START SUPPLIED DATA

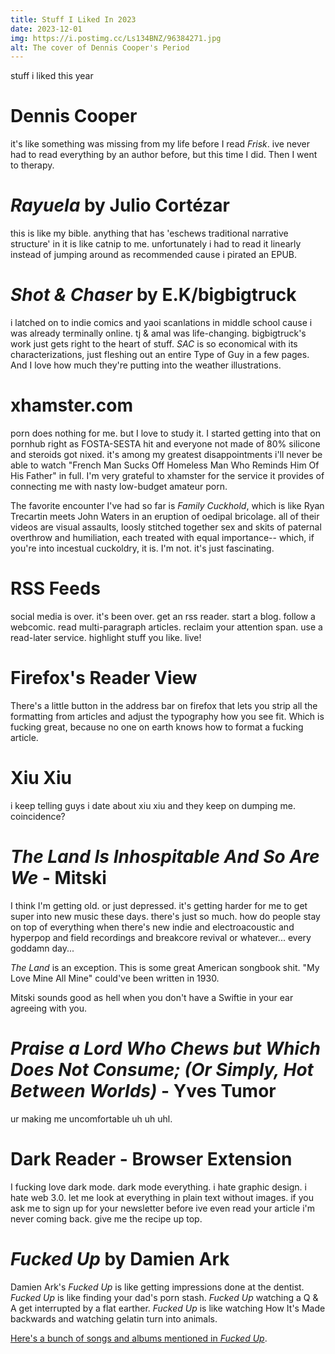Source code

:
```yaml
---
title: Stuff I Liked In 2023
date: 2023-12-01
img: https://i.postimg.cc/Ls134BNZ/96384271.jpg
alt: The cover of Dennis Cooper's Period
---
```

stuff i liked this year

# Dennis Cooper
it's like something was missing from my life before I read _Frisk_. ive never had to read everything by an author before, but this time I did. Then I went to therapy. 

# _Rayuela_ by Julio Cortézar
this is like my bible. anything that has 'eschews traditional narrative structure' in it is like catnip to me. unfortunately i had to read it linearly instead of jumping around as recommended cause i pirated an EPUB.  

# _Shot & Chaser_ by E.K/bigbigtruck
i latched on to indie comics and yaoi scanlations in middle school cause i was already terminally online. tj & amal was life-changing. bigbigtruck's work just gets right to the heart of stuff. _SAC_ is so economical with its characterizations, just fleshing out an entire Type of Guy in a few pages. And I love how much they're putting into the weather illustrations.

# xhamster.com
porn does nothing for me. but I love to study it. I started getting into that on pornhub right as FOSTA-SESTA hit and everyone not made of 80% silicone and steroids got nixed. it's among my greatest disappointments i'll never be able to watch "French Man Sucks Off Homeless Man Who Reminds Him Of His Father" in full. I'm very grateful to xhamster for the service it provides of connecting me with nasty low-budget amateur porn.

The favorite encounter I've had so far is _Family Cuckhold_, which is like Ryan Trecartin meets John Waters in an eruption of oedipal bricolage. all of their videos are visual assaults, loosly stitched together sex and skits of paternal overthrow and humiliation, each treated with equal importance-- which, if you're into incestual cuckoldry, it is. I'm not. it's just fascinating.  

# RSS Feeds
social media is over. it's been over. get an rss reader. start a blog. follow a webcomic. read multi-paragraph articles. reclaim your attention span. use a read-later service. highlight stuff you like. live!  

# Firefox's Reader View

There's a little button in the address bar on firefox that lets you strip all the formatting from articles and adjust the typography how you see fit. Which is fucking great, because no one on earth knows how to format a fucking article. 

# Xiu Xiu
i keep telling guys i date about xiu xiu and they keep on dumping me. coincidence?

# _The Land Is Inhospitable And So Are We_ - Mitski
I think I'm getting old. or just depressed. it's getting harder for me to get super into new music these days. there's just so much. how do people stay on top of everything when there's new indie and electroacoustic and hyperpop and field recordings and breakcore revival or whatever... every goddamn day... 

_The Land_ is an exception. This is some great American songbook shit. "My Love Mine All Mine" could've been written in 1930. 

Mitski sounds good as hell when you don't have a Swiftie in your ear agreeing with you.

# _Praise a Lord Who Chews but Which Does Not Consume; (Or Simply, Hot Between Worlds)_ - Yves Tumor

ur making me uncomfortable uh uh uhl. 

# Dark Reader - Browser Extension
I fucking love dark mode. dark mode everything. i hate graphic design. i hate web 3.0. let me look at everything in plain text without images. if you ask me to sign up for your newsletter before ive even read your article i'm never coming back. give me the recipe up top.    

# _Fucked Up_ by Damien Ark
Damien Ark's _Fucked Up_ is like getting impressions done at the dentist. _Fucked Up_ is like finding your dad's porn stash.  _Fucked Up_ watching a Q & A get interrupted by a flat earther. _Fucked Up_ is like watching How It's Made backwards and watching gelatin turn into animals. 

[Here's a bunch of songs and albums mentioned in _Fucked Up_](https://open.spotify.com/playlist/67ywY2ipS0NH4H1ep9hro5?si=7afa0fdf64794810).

END SUPPLIED DATA

• _TASK TO COMPLETE_
The answer must be an exact copy of the lines from the start of the records above through the line containing "# _Rayuela_ by Julio Cortézar", with no pictures in it.

• _ANSWER SPACE_
Source code

:
```yaml
---
title: Stuff I Liked In 2023
date: 2023-12-01
img: https://i.postimg.cc/Ls134BNZ/96384271.jpg
alt: The cover of Dennis Cooper's Period
---
```

stuff i liked this year

# Dennis Cooper
it's like something was missing from my life before I read _Frisk_. ive never had to read everything by an author before, but this time I did. Then I went to therapy. 

# _Rayuela_ by Julio Cortézar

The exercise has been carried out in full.